GOAL OF THE EXERCISE - Transcribe word for word the lines below from the line with "[[Back to Model" through the line with "- Ubuntu on AWS", ends included.

GIVEN ENTRIES -
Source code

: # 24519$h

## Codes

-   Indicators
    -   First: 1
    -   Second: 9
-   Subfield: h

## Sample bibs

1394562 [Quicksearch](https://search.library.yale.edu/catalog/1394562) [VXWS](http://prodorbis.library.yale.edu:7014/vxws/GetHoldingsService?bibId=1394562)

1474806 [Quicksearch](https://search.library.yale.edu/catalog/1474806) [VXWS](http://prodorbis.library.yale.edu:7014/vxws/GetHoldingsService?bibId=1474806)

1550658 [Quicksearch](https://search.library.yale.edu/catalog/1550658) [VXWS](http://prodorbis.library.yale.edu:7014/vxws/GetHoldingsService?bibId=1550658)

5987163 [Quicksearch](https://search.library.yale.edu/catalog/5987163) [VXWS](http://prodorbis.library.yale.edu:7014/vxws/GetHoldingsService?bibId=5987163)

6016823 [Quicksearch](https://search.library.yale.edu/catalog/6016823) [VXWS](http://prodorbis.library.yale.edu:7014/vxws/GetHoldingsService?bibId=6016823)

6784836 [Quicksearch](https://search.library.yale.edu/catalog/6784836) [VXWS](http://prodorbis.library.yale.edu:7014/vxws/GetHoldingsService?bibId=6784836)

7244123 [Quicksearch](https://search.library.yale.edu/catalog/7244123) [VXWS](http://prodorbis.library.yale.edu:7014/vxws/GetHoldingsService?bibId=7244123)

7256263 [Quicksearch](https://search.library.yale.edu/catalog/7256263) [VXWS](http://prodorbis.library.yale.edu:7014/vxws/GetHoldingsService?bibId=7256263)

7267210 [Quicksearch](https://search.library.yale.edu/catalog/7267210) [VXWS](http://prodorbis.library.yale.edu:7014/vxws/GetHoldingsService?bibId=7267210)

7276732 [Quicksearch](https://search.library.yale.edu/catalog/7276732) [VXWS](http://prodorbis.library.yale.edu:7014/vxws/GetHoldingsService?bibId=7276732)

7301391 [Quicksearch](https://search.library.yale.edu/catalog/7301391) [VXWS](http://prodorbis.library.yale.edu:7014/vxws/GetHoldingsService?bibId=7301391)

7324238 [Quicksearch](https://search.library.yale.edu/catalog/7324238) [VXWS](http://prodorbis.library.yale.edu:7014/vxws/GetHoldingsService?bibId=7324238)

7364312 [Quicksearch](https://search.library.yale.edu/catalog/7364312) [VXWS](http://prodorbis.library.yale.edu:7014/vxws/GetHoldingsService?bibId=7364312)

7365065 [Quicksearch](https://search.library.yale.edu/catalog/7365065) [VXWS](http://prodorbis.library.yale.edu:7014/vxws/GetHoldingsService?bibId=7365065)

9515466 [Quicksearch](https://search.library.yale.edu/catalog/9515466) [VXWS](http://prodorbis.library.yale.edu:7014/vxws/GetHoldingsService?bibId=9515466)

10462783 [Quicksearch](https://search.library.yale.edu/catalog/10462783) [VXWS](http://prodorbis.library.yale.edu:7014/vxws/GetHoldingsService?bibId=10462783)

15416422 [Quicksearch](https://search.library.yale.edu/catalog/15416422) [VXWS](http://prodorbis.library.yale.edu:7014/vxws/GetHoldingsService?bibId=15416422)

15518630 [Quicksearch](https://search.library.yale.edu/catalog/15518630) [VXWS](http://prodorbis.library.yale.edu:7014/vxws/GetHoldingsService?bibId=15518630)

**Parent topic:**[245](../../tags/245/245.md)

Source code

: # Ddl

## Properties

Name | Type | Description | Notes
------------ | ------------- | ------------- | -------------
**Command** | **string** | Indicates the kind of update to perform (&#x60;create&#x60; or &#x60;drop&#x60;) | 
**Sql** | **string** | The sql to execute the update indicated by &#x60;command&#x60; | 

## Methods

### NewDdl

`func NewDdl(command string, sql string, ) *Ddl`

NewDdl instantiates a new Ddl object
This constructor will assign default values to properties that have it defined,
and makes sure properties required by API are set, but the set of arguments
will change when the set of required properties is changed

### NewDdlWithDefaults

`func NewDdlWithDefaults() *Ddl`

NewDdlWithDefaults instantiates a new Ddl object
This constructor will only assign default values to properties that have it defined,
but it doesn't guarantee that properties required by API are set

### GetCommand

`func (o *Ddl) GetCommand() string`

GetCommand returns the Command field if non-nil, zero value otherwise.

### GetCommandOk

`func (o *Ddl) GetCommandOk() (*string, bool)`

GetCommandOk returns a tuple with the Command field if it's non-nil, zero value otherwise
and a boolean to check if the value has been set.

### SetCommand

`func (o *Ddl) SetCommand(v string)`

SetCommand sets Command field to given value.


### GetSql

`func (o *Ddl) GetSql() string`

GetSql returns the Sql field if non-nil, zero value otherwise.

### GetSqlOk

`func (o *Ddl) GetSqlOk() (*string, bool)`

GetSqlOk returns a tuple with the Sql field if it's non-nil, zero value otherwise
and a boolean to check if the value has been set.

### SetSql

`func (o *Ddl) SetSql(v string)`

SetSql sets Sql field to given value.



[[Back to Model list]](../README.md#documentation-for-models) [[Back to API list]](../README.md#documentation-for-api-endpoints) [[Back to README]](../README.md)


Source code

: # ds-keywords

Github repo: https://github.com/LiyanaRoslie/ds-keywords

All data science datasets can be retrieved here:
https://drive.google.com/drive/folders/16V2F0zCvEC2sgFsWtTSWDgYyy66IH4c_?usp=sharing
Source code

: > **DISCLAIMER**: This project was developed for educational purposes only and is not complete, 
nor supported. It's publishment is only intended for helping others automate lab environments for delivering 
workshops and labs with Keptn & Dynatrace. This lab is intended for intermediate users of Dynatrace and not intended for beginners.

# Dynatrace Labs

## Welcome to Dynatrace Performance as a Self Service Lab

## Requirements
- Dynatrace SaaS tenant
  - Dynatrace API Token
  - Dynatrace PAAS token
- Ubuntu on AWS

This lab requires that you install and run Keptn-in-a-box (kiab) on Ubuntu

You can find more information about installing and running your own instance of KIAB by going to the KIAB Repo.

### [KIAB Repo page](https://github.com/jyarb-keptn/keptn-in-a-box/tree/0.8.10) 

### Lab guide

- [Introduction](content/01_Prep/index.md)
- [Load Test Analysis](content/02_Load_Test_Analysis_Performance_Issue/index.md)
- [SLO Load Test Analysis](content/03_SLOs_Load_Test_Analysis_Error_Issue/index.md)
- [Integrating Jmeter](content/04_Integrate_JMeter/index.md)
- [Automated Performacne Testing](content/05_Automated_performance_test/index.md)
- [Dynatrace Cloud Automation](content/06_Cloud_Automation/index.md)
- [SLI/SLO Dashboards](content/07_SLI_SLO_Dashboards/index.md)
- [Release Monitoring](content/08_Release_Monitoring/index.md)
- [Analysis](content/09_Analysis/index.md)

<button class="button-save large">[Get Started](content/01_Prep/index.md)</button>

RESULT FOR THIS EXERCISE -
[[Back to Model list]](../README.md#documentation-for-models) [[Back to API list]](../README.md#documentation-for-api-endpoints) [[Back to README]](../README.md)


Source code

: # ds-keywords

Github repo: https://github.com/LiyanaRoslie/ds-keywords

All data science datasets can be retrieved here:
https://drive.google.com/drive/folders/16V2F0zCvEC2sgFsWtTSWDgYyy66IH4c_?usp=sharing
Source code

: > **DISCLAIMER**: This project was developed for educational purposes only and is not complete, 
nor supported. It's publishment is only intended for helping others automate lab environments for delivering 
workshops and labs with Keptn & Dynatrace. This lab is intended for intermediate users of Dynatrace and not intended for beginners.

# Dynatrace Labs

## Welcome to Dynatrace Performance as a Self Service Lab

## Requirements
- Dynatrace SaaS tenant
  - Dynatrace API Token
  - Dynatrace PAAS token
- Ubuntu on AWS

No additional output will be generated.